如何通过 Python 重新排列一个复杂的方程

Question

I want to rearrange the below equation for the variable r by using Python.

P = C * ((1-(1+r)**(-n)))/r + fv*(1+r)**(-n)
to
r = blabla...

I understood that sympy is related to a rearranging task like this. So, I wrote the below codes.

# Solve the equation for r
import sympy
from sympy import symbols

P, C, r, n, fv = sympy.symbols('P C r n fv')
eq = sympy.Eq(P, C * ((1-1/(1+r)**n))/r + fv/(1+r)**n)
sympy.solve(eq, r)

However, I got the error like this.

NotImplementedError                       Traceback (most recent call last)
<ipython-input-47-a183add313da> in <module>
      3 P, C, r, n, fv = sympy.symbols('P C r n fv')
      4 eq = sympy.Eq(P, C * ((1-1/(1+r)**n))/r + fv/(1+r)**n)
----> 5 sympy.solve(eq, r)

~\Anaconda3\lib\site-packages\sympy\solvers\solvers.py in solve(f, *symbols, **flags)
   1169     ###########################################################################
   1170     if bare_f:
-> 1171         solution = _solve(f[0], *symbols, **flags)
   1172     else:
   1173         solution = _solve_system(f, symbols, **flags)

~\Anaconda3\lib\site-packages\sympy\solvers\solvers.py in _solve(f, *symbols, **flags)
   1740 
   1741     if result is False:
-> 1742         raise NotImplementedError('\n'.join([msg, not_impl_msg % f]))
   1743 
   1744     if flags.get('simplify', True):

NotImplementedError: multiple generators [r, (r + 1)**n]
No algorithms are implemented to solve equation -C*(1 - (r + 1)**(-n))/r + P - fv*(r + 1)**(-n)

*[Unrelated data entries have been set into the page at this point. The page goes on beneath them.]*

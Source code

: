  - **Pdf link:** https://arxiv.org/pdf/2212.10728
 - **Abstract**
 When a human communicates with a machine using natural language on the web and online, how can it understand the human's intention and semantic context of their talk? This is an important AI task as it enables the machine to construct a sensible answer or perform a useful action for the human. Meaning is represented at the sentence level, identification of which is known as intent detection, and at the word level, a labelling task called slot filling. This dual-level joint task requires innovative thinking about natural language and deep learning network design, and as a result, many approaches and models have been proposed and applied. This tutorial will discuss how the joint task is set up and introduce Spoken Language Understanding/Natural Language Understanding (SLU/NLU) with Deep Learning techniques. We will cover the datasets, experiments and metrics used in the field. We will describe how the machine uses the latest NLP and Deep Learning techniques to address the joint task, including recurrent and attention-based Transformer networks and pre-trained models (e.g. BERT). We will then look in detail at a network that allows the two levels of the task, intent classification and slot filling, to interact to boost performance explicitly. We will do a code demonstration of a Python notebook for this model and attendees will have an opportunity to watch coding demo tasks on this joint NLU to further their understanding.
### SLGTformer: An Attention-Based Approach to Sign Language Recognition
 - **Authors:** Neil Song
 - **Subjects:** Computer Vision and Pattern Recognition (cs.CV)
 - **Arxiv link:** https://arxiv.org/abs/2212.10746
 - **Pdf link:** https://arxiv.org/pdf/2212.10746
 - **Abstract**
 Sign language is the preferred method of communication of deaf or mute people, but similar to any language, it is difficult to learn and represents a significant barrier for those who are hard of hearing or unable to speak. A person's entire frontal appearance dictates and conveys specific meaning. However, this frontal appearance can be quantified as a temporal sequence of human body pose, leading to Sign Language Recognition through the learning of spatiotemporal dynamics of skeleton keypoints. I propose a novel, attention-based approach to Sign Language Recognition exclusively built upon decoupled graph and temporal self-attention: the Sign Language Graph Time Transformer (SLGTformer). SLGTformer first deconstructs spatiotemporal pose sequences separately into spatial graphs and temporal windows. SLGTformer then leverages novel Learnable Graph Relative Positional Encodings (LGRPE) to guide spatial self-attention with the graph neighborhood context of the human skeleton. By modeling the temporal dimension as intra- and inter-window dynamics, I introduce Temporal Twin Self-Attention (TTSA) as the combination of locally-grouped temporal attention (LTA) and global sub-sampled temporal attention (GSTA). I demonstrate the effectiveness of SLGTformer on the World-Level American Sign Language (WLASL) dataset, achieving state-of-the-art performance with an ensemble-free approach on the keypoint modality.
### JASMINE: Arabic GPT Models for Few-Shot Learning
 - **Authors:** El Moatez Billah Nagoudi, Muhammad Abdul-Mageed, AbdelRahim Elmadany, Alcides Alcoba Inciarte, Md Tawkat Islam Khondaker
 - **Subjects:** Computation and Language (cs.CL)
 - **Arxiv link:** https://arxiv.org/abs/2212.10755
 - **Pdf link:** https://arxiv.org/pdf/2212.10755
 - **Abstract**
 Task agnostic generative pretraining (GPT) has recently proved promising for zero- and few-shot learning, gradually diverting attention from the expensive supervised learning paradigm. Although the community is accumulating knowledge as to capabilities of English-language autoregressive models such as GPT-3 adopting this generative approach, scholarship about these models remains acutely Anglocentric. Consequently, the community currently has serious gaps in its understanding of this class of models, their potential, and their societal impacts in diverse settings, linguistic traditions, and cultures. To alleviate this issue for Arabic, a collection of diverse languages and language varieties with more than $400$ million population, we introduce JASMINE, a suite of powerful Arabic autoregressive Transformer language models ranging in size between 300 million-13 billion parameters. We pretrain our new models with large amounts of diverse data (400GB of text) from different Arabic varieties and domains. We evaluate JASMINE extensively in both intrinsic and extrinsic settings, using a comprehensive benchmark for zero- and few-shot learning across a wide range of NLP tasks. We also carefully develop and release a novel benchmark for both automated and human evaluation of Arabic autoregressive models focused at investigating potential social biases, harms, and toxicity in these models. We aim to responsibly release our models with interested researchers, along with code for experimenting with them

I guess the calculation for power is not available as to sympy. Do you know how to execute this kind of complicated rearrangement for a equation? I am using Python==3.7, sympy==1.4.

Answer 1

This is not a trivial equation to solve. It doesn't have to do with the calculation for power though, it's just that the equation is too complicated for sympy to solve for r.

However, if there are specific values for the other variables and you need to solve for r (ie find a zero for a nontrivial equation), you can use the numerical solver: nsolve

# Solve the equation for r
from sympy import var, Eq, solve

var('C, r, n, fv, P', positive = True)

# this throws an error: no algorithms are implemented to solve equation
equation = Eq(P, C * ((1-1/(1+r)**n))/r + fv/(1+r)**n)

# a simple calculation for power works fine
equation = Eq(P, (1+r)**n)
solve(equation, r)

Answer 2

The equation you are trying to solve is:

In [23]: eq                                                                                                                       
Out[23]: 
      ⎛           -n⎞               
    C⋅⎝1 - (r + 1)  ⎠             -n
P = ───────────────── + fv⋅(r + 1)  
            r 

We can rearrange this into a polynomial like so

In [24]: eq2 = Eq(eq.lhs * (1+r)**n * r, eq.rhs * (1+r)**n * r).expand()                                                          

In [25]: eq2                                                                                                                      
Out[25]: 
           n            n           
P⋅r⋅(r + 1)  = C⋅(r + 1)  - C + fv⋅r

Now we see that this is a polynomial except that the exponent n is symbolic. In general this kind of equation will not have a solution expressible in closed form - that is why sympy has no algorithms for this particular case (it is not a limitation of sympy itself).

It is possible to solve this equation numerically but numerical solution only works if we have numerical values for each of the parameters. If we substitute numbers for the parameters then nsolve can find the solution numerically:

In [26]: eq3 = eq.subs({P:1, C:2, fv:1, n:100})                                                                                   

In [27]: eq3                                                                                                                      
Out[27]: 
                   ⎛        1     ⎞
                 2⋅⎜1 - ──────────⎟
                   ⎜           100⎟
        1          ⎝    (r + 1)   ⎠
1 = ────────── + ──────────────────
           100           r         
    (r + 1)                        

In [28]: nsolve(eq3, r, 1)                                                                                                        
Out[28]: 2.00000000000000

But note that the solutions to this equation are not unique for example -2 is also a solution here:

In [52]: nsolve(eq3, r, -1.9)                                                                                                     
Out[52]: -2.00000000000000

This particular equation has something like 100 roots although not necessarily all real.